■ Task to carry out
Repeat only the lines below from the one containing "着，算是哥哥我对你的一片感激。''" through the one containing "不挪位子，我过一段时间要用他。你多心了。''", inclusive, exactly as written.

[Plain-text document sources]
---+---

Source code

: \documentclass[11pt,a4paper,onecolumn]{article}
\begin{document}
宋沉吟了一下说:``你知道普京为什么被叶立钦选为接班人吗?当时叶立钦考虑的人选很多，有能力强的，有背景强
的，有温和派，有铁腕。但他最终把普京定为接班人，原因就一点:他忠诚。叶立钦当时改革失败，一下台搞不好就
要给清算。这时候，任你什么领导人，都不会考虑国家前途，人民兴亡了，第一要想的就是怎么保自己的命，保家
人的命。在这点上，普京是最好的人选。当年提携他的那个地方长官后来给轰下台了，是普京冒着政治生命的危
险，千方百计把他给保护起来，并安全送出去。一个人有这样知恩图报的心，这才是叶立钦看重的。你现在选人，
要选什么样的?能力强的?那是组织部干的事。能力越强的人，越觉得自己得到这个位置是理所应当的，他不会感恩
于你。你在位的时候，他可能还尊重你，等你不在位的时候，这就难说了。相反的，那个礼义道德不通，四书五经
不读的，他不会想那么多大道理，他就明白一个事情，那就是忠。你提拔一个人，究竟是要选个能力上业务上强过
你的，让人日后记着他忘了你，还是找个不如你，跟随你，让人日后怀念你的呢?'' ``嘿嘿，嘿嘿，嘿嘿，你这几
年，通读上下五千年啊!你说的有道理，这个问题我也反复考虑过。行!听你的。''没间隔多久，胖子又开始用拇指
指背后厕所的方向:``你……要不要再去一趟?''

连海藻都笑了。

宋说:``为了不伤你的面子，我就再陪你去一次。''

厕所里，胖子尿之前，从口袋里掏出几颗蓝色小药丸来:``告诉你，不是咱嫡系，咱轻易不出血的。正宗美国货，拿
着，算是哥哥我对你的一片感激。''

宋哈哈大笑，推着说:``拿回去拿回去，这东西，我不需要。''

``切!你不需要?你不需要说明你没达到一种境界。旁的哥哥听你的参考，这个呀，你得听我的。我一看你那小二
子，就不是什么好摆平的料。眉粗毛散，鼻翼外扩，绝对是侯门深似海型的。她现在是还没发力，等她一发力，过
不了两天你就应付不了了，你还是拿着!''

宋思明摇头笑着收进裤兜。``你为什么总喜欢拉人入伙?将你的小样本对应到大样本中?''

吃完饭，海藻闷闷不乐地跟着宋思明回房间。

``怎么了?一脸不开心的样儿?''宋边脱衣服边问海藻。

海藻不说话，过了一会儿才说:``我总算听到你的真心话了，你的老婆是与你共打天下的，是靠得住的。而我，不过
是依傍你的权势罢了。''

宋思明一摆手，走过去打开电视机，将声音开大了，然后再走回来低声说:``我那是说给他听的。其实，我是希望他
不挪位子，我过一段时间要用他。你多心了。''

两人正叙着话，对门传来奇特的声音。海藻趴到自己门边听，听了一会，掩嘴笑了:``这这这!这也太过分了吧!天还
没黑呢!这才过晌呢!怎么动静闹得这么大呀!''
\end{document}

---+---

■ Exercise solution
着，算是哥哥我对你的一片感激。''

宋哈哈大笑，推着说:``拿回去拿回去，这东西，我不需要。''

``切!你不需要?你不需要说明你没达到一种境界。旁的哥哥听你的参考，这个呀，你得听我的。我一看你那小二
子，就不是什么好摆平的料。眉粗毛散，鼻翼外扩，绝对是侯门深似海型的。她现在是还没发力，等她一发力，过
不了两天你就应付不了了，你还是拿着!''

宋思明摇头笑着收进裤兜。``你为什么总喜欢拉人入伙?将你的小样本对应到大样本中?''

吃完饭，海藻闷闷不乐地跟着宋思明回房间。

``怎么了?一脸不开心的样儿?''宋边脱衣服边问海藻。

海藻不说话，过了一会儿才说:``我总算听到你的真心话了，你的老婆是与你共打天下的，是靠得住的。而我，不过
是依傍你的权势罢了。''

宋思明一摆手，走过去打开电视机，将声音开大了，然后再走回来低声说:``我那是说给他听的。其实，我是希望他
不挪位子，我过一段时间要用他。你多心了。''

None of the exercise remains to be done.